第5話

 北方領に来て数日。昨日までは魔法学院で必要なものを揃えて、制服はグレーのジャンパースカートに揃いのボレロ。涼やかな水色のリボンは北方領のシンボルカラー。厚手のタイツに膝下まである編み上げブーツのスタイルに決まった。今は雪深い季節なので指定のロングコートをこの上から着るけど、こちらも大人っぽくてかわいい。

 いくつかある形から試着を重ねてお婆様と選んだけど、結局いつもの私服に近いかもなぁ冒険すればよかったかもなんて思った。でも、お爺様の孫として恥じない姿ならいいかと納得する事にした。

 学院の転入まで日があるので今日は城塞都市を実際に歩いてきなさい、とお爺様からの勧めでヴァルとふたりでお出かけする事になった。

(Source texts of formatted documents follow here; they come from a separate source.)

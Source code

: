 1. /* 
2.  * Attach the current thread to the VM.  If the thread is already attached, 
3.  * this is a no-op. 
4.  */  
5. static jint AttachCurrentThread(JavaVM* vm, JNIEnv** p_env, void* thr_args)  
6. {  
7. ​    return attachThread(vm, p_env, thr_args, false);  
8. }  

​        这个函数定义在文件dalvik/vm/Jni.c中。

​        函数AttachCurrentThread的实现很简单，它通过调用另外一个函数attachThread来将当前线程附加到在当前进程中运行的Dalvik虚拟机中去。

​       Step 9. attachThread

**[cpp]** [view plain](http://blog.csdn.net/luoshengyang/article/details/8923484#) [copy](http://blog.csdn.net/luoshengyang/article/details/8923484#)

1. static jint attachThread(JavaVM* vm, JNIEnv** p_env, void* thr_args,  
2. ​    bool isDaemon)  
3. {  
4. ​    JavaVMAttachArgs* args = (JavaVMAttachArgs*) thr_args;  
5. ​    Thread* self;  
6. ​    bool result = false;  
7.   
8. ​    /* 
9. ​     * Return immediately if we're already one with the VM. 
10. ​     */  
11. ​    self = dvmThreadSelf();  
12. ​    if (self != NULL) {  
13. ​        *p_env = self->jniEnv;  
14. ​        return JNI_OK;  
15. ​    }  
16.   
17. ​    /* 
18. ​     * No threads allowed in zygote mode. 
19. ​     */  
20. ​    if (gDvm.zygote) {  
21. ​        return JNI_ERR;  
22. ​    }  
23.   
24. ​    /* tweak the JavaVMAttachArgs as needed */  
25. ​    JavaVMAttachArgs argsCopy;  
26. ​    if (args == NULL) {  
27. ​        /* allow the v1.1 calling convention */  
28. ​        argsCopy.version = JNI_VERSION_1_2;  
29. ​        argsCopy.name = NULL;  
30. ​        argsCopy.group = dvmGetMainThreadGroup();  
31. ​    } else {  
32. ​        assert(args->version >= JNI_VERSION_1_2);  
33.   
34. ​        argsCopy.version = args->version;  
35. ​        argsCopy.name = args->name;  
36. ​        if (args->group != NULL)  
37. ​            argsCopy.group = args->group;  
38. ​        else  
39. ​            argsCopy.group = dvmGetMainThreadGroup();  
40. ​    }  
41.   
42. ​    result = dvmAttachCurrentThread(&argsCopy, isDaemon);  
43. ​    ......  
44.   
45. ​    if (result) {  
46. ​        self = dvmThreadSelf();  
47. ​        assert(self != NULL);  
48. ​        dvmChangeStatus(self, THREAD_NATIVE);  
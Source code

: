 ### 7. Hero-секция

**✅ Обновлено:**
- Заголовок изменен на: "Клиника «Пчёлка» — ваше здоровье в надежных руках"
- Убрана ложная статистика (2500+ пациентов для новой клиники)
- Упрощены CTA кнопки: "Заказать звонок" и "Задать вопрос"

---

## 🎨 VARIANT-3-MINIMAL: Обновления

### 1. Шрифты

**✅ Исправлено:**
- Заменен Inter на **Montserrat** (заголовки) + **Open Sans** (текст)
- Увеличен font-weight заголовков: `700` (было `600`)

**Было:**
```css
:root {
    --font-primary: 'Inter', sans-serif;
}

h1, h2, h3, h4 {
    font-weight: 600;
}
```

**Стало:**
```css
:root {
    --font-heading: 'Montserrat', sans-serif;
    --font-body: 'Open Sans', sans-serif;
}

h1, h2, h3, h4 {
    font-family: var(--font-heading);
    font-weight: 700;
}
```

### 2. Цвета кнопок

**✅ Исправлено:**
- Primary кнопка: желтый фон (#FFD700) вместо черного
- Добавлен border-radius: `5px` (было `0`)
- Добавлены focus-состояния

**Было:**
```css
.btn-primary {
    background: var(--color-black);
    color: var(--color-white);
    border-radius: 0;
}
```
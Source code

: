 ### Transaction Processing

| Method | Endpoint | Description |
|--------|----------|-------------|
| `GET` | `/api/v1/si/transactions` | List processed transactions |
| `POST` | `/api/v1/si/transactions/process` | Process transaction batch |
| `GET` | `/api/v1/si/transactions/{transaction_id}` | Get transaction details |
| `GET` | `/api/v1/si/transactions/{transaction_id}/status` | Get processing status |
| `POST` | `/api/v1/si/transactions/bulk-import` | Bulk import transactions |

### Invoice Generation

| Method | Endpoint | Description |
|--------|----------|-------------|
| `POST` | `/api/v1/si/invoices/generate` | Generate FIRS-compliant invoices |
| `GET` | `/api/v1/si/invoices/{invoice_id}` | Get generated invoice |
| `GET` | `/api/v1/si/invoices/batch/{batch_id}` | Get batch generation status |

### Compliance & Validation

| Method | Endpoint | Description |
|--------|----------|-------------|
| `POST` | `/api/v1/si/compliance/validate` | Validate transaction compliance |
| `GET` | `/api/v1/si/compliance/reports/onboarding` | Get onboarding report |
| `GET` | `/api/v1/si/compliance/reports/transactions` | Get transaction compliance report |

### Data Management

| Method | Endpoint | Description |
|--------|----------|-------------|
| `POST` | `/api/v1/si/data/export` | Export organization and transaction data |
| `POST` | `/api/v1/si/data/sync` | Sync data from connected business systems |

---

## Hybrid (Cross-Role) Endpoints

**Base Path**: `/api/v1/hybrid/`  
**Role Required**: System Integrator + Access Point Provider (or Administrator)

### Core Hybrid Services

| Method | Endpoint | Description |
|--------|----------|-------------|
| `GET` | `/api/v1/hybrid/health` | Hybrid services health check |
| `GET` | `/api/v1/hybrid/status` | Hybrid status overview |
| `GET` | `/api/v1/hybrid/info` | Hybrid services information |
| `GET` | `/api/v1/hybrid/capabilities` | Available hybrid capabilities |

 デートなのかなと思ったけどお爺様は護衛だって言ってたし、などなど悩んでいたところをお婆様に「おしゃれしてお出かけしなきゃね」なんて言われたら、ちょっとは意識してしまうもので。

 お婆様と侍女長さんと一緒に少し悩みながら決めたアイスブルーのワンピーススタイルで、幼な過ぎないかと不安な気持ちを募らせつつも玄関で待つヴァルの元へ向かった。


「ヴァル、お待たせ。少し時間かかってごめんなさ……あれ?」


 いつもフードを被っていたヴァルは、珍しく黒い耳と琥珀色の瞳を隠す事なく少しかっちりとしたスタイルだ。まるでどこか良いところのお店にでも行くような姿で、どうしても町娘になりきれない私に合わせてくれたのだろうか、と不安になる。

 ヴァルは困ったように笑いながら、私の手を取った。その所作は自然なもので、テオ兄様と同じ貴族さながらの美しさすら感じたのは何故だろう。


「アリーシャ、行こう。城塞都市は見るところが多いんだ」

「え、ええ! あ、ヴァルが学院時代に設計したっていう倉庫とか見に行きたいの。そこも案内してね」

「あそこか……というか誰から聞いたんだよ、仕立て屋か?」

「そう、ヴァルの設計案を元に後輩の自分達が建てたんだって、ヴァルはすごいって言ってたわ」

「……それだけ?」


 すごく不安そうな声色で、ヴァルはそう言った。そうだけど、と私が頷くとほっと安堵のため息をついたので尚更もう分からない。

 私の顔で何か察したのか、ヴァルは気にすんなと笑ったのでそうする事にして。私達は町へと繰り出した。

 来た時とはまた違う、活気の溢れる町。観光客と学院の生徒と商人、採取や護衛に調査や害獣の討伐などを請け負う冒険者と呼ばれる人達が生活の拠点にしているので、毎日賑やかなのだとヴァルは説明してくれる。

 冒険者や観光客向けの出店で売られている、大ぶりな鳥の足を燻製にしたものを焼いた料理や温泉のお湯で茹でられた卵を食べた。卵は味を付けていないのに美味しくて特に好きだったけど、ヴァルはあれもこれも、と食べさせてくるので文房具のお店に向かう頃にはお腹いっぱいになっていた。

 速乾性のあるインクが使われた万年筆や可愛らしい便箋を見て両親やテオ兄様へのお土産にしようと買ってしまったり、学業に関係ない買い物をしてしまったけど、とても楽しかった。

 ……そうして、もうすぐ日暮れになるので帰ろうとした時。


「あれ? 王子帰るの?」

「ヴァルおーじ、ミィたちとあそぼー!」


 と子供達に囲まれてしまった。

 見ているだけなら微笑ましいけれど、私はある言葉に引っかかってしまう。


「王子、って……?」

「おねーさんしらないの? おーじはおーじだよ?」

「ヴァル、が?」


 思わずヴァルの方を見ると、少し悲しそうな顔をしてからヴァルは子供達に遊ぶのは今度なと話して、微笑んで。

 夕暮れの町に消えていく子供達に手を振りながら、私は心の中でヴァルの事を何にも知らない自分に呆れていた。ヴァルは幼馴染だと思っておきながら、その実は彼が社会的にどういう立ち位置にいるのか知ろうともしなかった。


「アリーシャ。その、悪かった」

「それは、隠してた事について? それとも、何か別の事?」

「どちらも。ちゃんと話さないといけないとは思ってた、けど、アリーシャには俺を見ていて欲しかった。そんなの俺のわがまま、だよな」


 ヴァルは私の目をまっすぐ見た。